Charles Darwin may have had his biggest impact on biology, but he began his scientific career as a geologist. So it’s appropriate that earlier this year, retired geologist John Ramsay, who had long studied the famed biologist’s life, accepted a commission to compose a Darwin-themed string quartet.
Darwin “did some pretty fundamental geological mapping,” says Ramsay, drawing a parallel to his own geological career, during which he has drawn maps of the Scottish Highlands, South Africa, and the Swiss Alps. Ramsay says he and Darwin also share a penchant for putting “ideas that spring from other parts of one’s life” into their current work. He notes that Darwin applied lessons from Earth’s landscape to biology, adapting, for example, Charles Lyell’s theory of gradual geological change to living things. Similarly, Ramsay’s musical tribute draws on his own geology background. “Knowing Darwin’s work, I wrote my quartet first of all on the evolution of the Earth,” Ramsay says.
At the beginning of the piece, a disorganized Earth takes shape, with the core, mantle, and crust emerging into distinct musical themes. Life then arrives. Next, Ramsay writes in his concert notes, “the ‘wriggly’ primitive forms evolve into … stronger and more continuous themes representing reptile and mammal forms.”
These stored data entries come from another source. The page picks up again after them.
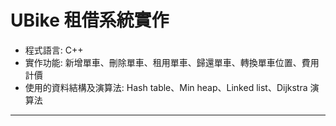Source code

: # UBike 租借系統實作 

* 程式語言: C++
* 實作功能: 新增單車、刪除單車、租用單車、歸還單車、轉換單車位置、費用計價
* 使用的資料結構及演算法: Hash table、Min heap、Linked list、Dijkstra 演算法 


---
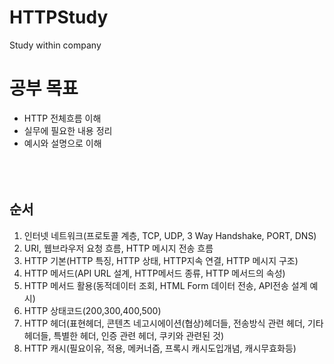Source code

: # HTTPStudy
Study within company

# 공부 목표

- HTTP 전체흐름 이해
- 실무에 필요한 내용 정리
- 예시와 설명으로 이해
  <br/><br/><br/><br/>

## 순서

1. 인터넷 네트워크(프로토콜 계층, TCP, UDP, 3 Way Handshake, PORT, DNS)
2. URI, 웹브라우저 요청 흐름, HTTP 메시지 전송 흐름
3. HTTP 기본(HTTP 특징, HTTP 상태, HTTP지속 연결, HTTP 메시지 구조)
4. HTTP 메서드(API URL 설계, HTTP메서드 종류, HTTP 메서드의 속성)
5. HTTP 메서드 활용(동적데이터 조회, HTML Form 데이터 전송, API전송 설계 예시)
6. HTTP 상태코드(200,300,400,500)
7. HTTP 헤더(표현헤더, 콘텐츠 네고시에이션(협상)헤더들, 전송방식 관련 헤더, 기타 헤더들, 특별한 헤더, 인증 관련 헤더, 쿠키와 관련된 것)
8. HTTP 캐시(필요이유, 적용, 메커너즘, 프록시 캐시도입개념, 캐시무효화등)
   <br/><br/><br/><br/>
Performed by the Fitzwilliam String Quartet, Ramsay’s composition premiered in Cambridge, U.K., during the Darwin Festival (Ramsay pictured above and Quartet playing pictured below) on 7 July 2009. The Darwin Quartet gave its second performance late last month during the triennial Cambridge Music Festival. The two festivals jointly commissioned the piece, and Ramsay hopes the Fitzwilliam Quartet will record the composition next year.
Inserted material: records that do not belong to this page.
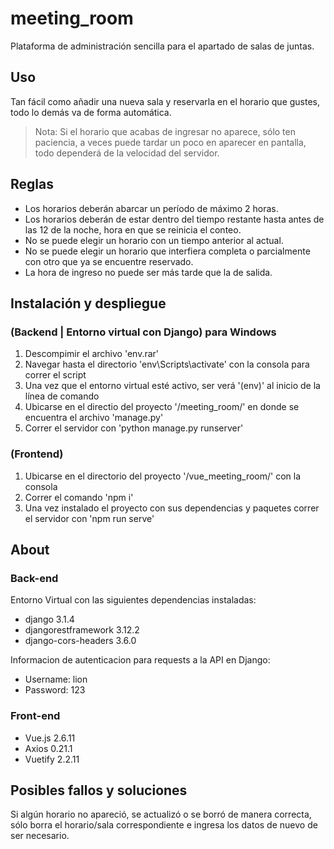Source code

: # meeting_room
Plataforma de administración sencilla para el apartado de salas de juntas.

## Uso
Tan fácil como añadir una nueva sala y reservarla en el horario que gustes, todo lo demás va de forma automática.

> Nota: Si el horario que acabas de ingresar no aparece, sólo ten paciencia, a veces puede tardar un poco en aparecer en pantalla, todo dependerá de la velocidad del servidor.

## Reglas
- Los horarios deberán abarcar un período de máximo 2 horas. 
- Los horarios deberán de estar dentro del tiempo restante hasta antes de las 12 de la noche, hora en que se reinicia el conteo.
- No se puede elegir un horario con un tiempo anterior al actual.
- No se puede elegir un horario que interfiera completa o parcialmente con otro que ya se encuentre reservado.
- La hora de ingreso no puede ser más tarde que la de salida.

## Instalación y despliegue

### (Backend | Entorno virtual con Django) para Windows

1. Descompimir el archivo 'env.rar' 
2. Navegar hasta el directorio 'env\Scripts\activate' con la consola para correr el script
3. Una vez que el entorno virtual esté activo, ser verá '(env)' al inicio de la línea de comando
4. Ubicarse en el directio del proyecto '/meeting_room/' en donde se encuentra el archivo 'manage.py'
5. Correr el servidor con 'python manage.py runserver'
	
### (Frontend)

1. Ubicarse en el directorio del proyecto '/vue_meeting_room/' con la consola
2. Correr el comando 'npm i'
3. Una vez instalado el proyecto con sus dependencias y paquetes correr el servidor con 'npm run serve'
	
## About

### Back-end
Entorno Virtual con las siguientes dependencias instaladas:
 - django 3.1.4
 - djangorestframework 3.12.2
 - django-cors-headers 3.6.0

Informacion de autenticacion para requests a la API en Django:
* Username: lion
* Password: 123

### Front-end
* Vue.js 2.6.11
* Axios 0.21.1
* Vuetify 2.2.11

## Posibles fallos y soluciones
Si algún horario no apareció, se actualizó o se borró de manera correcta, sólo borra el horario/sala correspondiente e ingresa los datos de nuevo de ser necesario.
How did a structural geologist who spent his career climbing the academic career ladder at British and Swiss universities end up composing evolution-themed music? National service: After completing his Ph.D. in geology at Imperial College London, recalls Ramsay, “I became a cellist in an Army orchestra” in 1955. For 2 years, he toured Britain and British bases in Germany.
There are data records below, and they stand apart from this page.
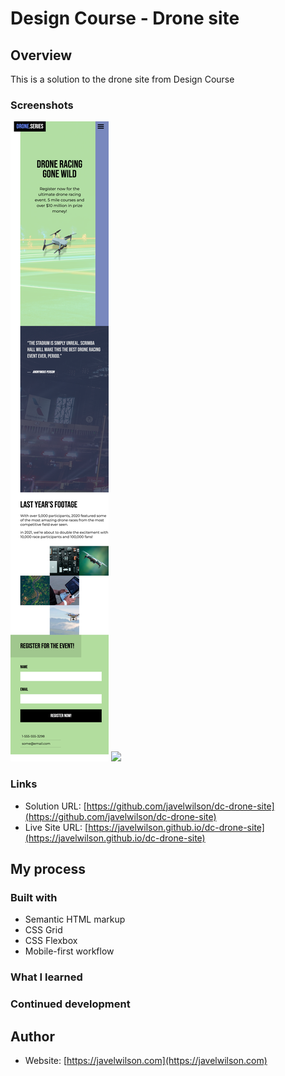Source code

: # Design Course - Drone site

## Overview

This is a solution to the drone site from Design Course

### Screenshots

![](./screenshot01.png)
![](./screenshot02.png)

### Links

- Solution URL: [https://github.com/javelwilson/dc-drone-site](https://github.com/javelwilson/dc-drone-site)
- Live Site URL: [https://javelwilson.github.io/dc-drone-site](https://javelwilson.github.io/dc-drone-site)

## My process

### Built with

- Semantic HTML markup
- CSS Grid
- CSS Flexbox
- Mobile-first workflow

### What I learned

### Continued development

## Author

- Website: [https://javelwilson.com](https://javelwilson.com)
When his tour was over, Ramsay had to decide between pursuing music or geology. “I was hard-put,” he says, “but I only started playing cello at 18, … and that’s a bit late for someone becoming a top professional.” Instead, he continued with geology research and teaching at Imperial College, moved to the University of Leeds, and eventually settled in Zurich, Switzerland, with joint geology appointments at the Swiss Federal Institute of Technology (ETH) and the University of Zurich. But his other passion has come to the forefront again now that Ramsay has retired. Today, he teaches and composes music in the French hamlet of Cratoule, in a wine-growing region near the Rhône River whose landscape he describes as “wild without being fiercely wild.”
His music hobby did not directly influence his geological career, Ramsay says, but a night class on life-drawing he took while in the Army probably did shape his interest in geological maps: “They are scientific records of the rocks on the Earth’s surface, but they can be exceedingly beautiful things.”
Ramsay says he tried to incorporate Darwin’s ideas about the fleeting nature of any individual species into the epilogue of his composition; the music is meant to evoke a barren landscape, devoid of today’s multitude of species. “Darwin showed that practically all the organisms that have lived on the Earth had a limited species-life, and practically all of them have died out and been replaced by new ones,” Ramsay notes.
And what would Darwin have thought of the composition? “I don’t know what he would make of my string quartet, [but] he was very worried toward the end of his life about where things were going,” Ramsay says. “My idea is that perhaps the world will finish up like Mars, without life but still with a great deal of beauty.”